Patrons still will be able to enter these establishments at 18 since the amendment failed.
District 12 Councilman Jim Benham said he proposed the amendment to help prevent underage drinking. He said it would have stopped “enforcement” problems that exist in bars and lounges and give underage drinkers access to alcohol.
Community members, including University students and people from outside East Baton Rouge Parish spoke at the public hearing for the amendment. The hearing lasted more than two hours.
Bar and restaurant owners spoke against the amendment, saying they would lose revenue if the amendment passed. Military personnel — who would have been part of the affected age group — said lounges often are the only places they can go to play pool while waiting for deployment.
Several of the more than 30 students who attended also spoke against the amendment.
Student Government President Allen Richey said that bars offer a supervised environment, as opposed to unregulated house parties.
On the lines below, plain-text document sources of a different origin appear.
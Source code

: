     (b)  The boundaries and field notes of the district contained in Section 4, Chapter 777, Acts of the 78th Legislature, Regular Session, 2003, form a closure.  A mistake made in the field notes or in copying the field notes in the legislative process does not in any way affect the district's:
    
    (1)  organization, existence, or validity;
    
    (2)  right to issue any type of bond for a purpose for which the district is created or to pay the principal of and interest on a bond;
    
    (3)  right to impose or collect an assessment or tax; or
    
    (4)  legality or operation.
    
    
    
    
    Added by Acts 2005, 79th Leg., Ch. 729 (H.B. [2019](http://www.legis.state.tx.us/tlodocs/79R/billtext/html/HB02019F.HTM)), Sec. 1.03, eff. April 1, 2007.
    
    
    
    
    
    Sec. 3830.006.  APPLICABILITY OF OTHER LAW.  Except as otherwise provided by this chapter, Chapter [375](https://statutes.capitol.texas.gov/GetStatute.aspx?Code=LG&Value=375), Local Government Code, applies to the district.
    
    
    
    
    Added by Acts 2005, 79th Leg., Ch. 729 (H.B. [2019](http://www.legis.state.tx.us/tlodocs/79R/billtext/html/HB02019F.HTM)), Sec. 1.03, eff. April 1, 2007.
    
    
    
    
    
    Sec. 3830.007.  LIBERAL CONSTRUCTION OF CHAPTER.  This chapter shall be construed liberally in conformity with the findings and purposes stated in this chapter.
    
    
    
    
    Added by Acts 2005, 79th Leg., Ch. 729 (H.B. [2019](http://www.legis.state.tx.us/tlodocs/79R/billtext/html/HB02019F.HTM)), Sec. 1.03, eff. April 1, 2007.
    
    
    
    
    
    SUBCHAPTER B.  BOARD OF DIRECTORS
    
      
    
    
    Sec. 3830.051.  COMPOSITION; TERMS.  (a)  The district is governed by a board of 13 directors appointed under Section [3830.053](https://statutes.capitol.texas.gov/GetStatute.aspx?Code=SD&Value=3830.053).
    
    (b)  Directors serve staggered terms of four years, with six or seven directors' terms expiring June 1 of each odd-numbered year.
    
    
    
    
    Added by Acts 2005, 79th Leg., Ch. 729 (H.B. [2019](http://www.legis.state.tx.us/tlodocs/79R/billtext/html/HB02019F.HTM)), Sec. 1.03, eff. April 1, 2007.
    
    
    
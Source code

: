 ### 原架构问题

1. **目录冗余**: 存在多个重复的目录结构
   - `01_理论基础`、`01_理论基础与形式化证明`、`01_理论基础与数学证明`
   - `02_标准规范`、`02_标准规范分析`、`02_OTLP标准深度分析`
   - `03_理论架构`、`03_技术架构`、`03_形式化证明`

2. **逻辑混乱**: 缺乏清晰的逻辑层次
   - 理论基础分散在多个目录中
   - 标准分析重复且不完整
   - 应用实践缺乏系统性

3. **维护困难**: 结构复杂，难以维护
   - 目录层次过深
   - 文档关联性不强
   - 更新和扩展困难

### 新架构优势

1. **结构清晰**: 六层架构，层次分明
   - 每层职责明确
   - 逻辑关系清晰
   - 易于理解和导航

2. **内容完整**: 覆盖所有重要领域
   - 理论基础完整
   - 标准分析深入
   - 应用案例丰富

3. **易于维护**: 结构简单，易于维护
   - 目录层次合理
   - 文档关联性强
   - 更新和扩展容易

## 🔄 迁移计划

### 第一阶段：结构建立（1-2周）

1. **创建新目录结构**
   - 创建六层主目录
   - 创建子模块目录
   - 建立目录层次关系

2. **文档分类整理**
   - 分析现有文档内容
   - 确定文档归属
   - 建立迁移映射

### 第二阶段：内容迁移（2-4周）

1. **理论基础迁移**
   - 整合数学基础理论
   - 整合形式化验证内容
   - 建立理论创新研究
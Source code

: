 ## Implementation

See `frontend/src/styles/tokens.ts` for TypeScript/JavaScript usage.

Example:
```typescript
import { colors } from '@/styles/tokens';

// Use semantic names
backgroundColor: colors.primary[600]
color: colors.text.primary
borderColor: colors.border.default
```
He said bars prevent underage drinkers from getting alcohol.
“I’m at a loss to understand what this policy will actually accomplish,” he said to the council.
Richey said after the vote that he was glad the amendment failed, because it showed student input can make a difference in government.
“One thing this signifies is that we need to organize politically as students,” he said.
Representatives from alcohol abuse prevention organizations such as the Campus-Community Coalition for Change and Mothers Against Drunk Driving spoke in favor of the amendment.
Jarrod Moore, an electrical engineering senior, was the only student at the meeting who spoke in favor of the amendment. He said going to bars is not the only activity students participate in.
“I have been able to keep my time occupied in countless other events,” he said.
Moore said after the vote that he is not discouraged but feels a small sense of accomplishment.
“We were able to gain four votes of the 12 council members, considering five years ago it might have been an 11 to 1 vote or not even considered,” he said. “When alcohol is involved, people often get fearful when a major change is trying to be implemented.”
Tammy and Kirk Domingue, parents of 19-year-old student Corey Domingue who died from alcohol poisoning in October, also spoke in favor of the amendment at the meeting.
“My son drank four times in his life, and it killed him,” Kirk said as his voice cracked.
But another speaker later pointed out that Corey died from alcohol consumed in his own apartment and not from a bar.
The BRPD report from Corey’s Oct. 10 death said city police responded to a call made by Corey’s friends from his apartment. Cpl. Don Kelly said in an Oct. 14 Reveille story that Corey reportedly drank a fifth of rum in just a few hours’ time.